More on Convolution of CNN

  • Multiple channels

    • Multiple channels in convolution refer to handling input data that contains multiple feature channels (e.g., RGB images have three channels corresponding to Red, Green, and Blue).

    • The convolution operation is extended to process all these channels simultaneously to extract meaningful features across all of input channels.


  • Multiple kernels
    • Multiple kernels (filters) are used to extract different types of features from the input image.
    • Each kernel learns to detect a specific pattern, such as edges, textures, corners, or shapes, and the combination of these kernels allows the network to construct a richer and more comprehensive representation of the input image.
    • This feature diversity is key to the success of CNNs


2.3 Stride and Padding

In [ ]:
from IPython.display import YouTubeVideo
YouTubeVideo('cr2fz5A2MXQ', width = "560", height = "315")
Out[ ]:

  • Strides: increment step size for the convolution operator or the number of pixels the kernel moves after each step

  • Stride example with kernel size 3 $\times$ 3 and a stride of 1

  • Stride example with kernel size 3 $\times$ 3 and a stride of 2

  • Padding: artificially fill borders of image
    • Usually fill with 0s
    • Useful to keep spatial dimension constant across filters


2.4. Nonlinear Activation Function

The convolution operation is inherently a linear operation, as it involves computing the weighted sum of input values (pixels) and kernel weights. However, real-world data and tasks like image classification involve complex and nonlinear patterns. Therefore, to make the network capable of learning these complex relationships, nonlinear activation functions are applied after the convolution operation.

The nonlinear activation function is applied individually to each pixel value in the feature map produced by the convolution operation. This pointwise application of nonlinearity is crucial for enabling the network to introduce complexity and flexibility in its learned representations.



2.5. Pooling

Pooling is a crucial operation in Convolutional Neural Networks (CNNs) used to downsample feature maps by summarizing the presence of features in small spatial regions. Pooling layers reduce the spatial dimensions (height and width) of the feature maps while retaining the most important information. This helps make the network more efficient and robust to translations and small distortions in the input image.

Purpose of Pooling

  • Reduction in Spatial Dimensions: The spatial size (width and height) of the feature map is reduced.

  • Retention of Key Features: Max pooling retains the most prominent features, while average pooling retains a smooth summary of the region.
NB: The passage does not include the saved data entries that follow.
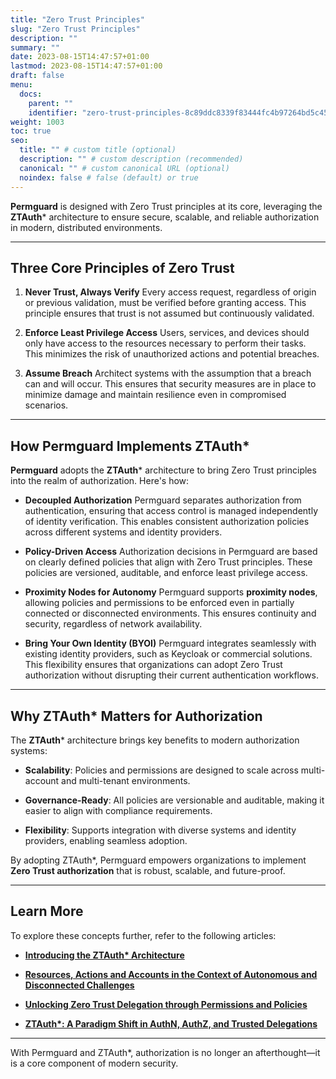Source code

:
 ```yaml
---
title: "Zero Trust Principles"
slug: "Zero Trust Principles"
description: ""
summary: ""
date: 2023-08-15T14:47:57+01:00
lastmod: 2023-08-15T14:47:57+01:00
draft: false
menu:
  docs:
    parent: ""
    identifier: "zero-trust-principles-8c89ddc8339f83444fc4b97264bd5c45"
weight: 1003
toc: true
seo:
  title: "" # custom title (optional)
  description: "" # custom description (recommended)
  canonical: "" # custom canonical URL (optional)
  noindex: false # false (default) or true
---
```


**Permguard** is designed with Zero Trust principles at its core, leveraging the **ZTAuth*** architecture to ensure secure, scalable, and reliable authorization in modern, distributed environments.

---

## Three Core Principles of Zero Trust

1. **Never Trust, Always Verify**
   Every access request, regardless of origin or previous validation, must be verified before granting access. This principle ensures that trust is not assumed but continuously validated.

2. **Enforce Least Privilege Access**
   Users, services, and devices should only have access to the resources necessary to perform their tasks. This minimizes the risk of unauthorized actions and potential breaches.

3. **Assume Breach**
   Architect systems with the assumption that a breach can and will occur. This ensures that security measures are in place to minimize damage and maintain resilience even in compromised scenarios.

---

## How Permguard Implements ZTAuth*

**Permguard** adopts the **ZTAuth*** architecture to bring Zero Trust principles into the realm of authorization. Here's how:

- **Decoupled Authorization**
  Permguard separates authorization from authentication, ensuring that access control is managed independently of identity verification. This enables consistent authorization policies across different systems and identity providers.

- **Policy-Driven Access**
  Authorization decisions in Permguard are based on clearly defined policies that align with Zero Trust principles. These policies are versioned, auditable, and enforce least privilege access.

- **Proximity Nodes for Autonomy**
  Permguard supports **proximity nodes**, allowing policies and permissions to be enforced even in partially connected or disconnected environments. This ensures continuity and security, regardless of network availability.

- **Bring Your Own Identity (BYOI)**
  Permguard integrates seamlessly with existing identity providers, such as Keycloak or commercial solutions. This flexibility ensures that organizations can adopt Zero Trust authorization without disrupting their current authentication workflows.

---

## Why ZTAuth* Matters for Authorization

The **ZTAuth*** architecture brings key benefits to modern authorization systems:

- **Scalability**: Policies and permissions are designed to scale across multi-account and multi-tenant environments.

- **Governance-Ready**: All policies are versionable and auditable, making it easier to align with compliance requirements.

- **Flexibility**: Supports integration with diverse systems and identity providers, enabling seamless adoption.

By adopting ZTAuth*, Permguard empowers organizations to implement **Zero Trust authorization** that is robust, scalable, and future-proof.

---

## Learn More

To explore these concepts further, refer to the following articles:

- [**Introducing the ZTAuth\* Architecture**](https://medium.com/ztauth/introducing-the-ztauth-architecture-8d220ba008d1)

- [**Resources, Actions and Accounts in the Context of Autonomous and Disconnected Challenges**](https://medium.com/ztauth/resources-actions-andaccounts-in-the-context-of-autonomous-and-disconnected-challenges-b261d37cb28a)

- [**Unlocking Zero Trust Delegation through Permissions and Policies**](https://medium.com/ztauth/unlocking-zero-trust-delegation-through-permissions-and-policies-f2952f56f79b)

- [**ZTAuth\*: A Paradigm Shift in AuthN, AuthZ, and Trusted Delegations**](https://medium.com/ztauth/ztauth-a-paradigm-shift-in-authn-authz-and-trusted-delegations-029801de8b0b)

---

With Permguard and ZTAuth*, authorization is no longer an afterthought—it is a core component of modern security.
  • Overfitting Prevention: By downsampling, pooling reduces the model's complexity, making it less prone to overfitting.

Types of Pooling Operations

  • Max Pooling: Frequently used for downsampling in CNNs due to its ability to retain strong activations.

  • Average Pooling: Used in tasks requiring smoothed outputs, such as image compression.

  • Global Pooling: Used in modern CNN architectures (like ResNet) to reduce the feature map to a single value per channel before fully connected layers.

Max Pooling

  • Compute a maximum value in a sliding window
    • Reduce spatial resolution for faster computation
    • It is robust to small shifts in the input, meaning that minor translations or displacements in the input feature map do not significantly affect the output.
    • i.e., the pooling window may still capture the same maximum value, which means the output remains unchanged.


  • Pooling size : $2\times2$ for example

2.6. CNN for Classification


Why Convolution is Important in CNNs

  • Feature Extraction: Identifies spatial patterns (like edges or shapes) from the input data.
  • Parameter Sharing: Instead of having a weight for each input pixel, the same filter is applied across the input, reducing the number of parameters and improving efficiency.
  • Translation Invariance: The same filter slides across the image, allowing the network to recognize features regardless of their location.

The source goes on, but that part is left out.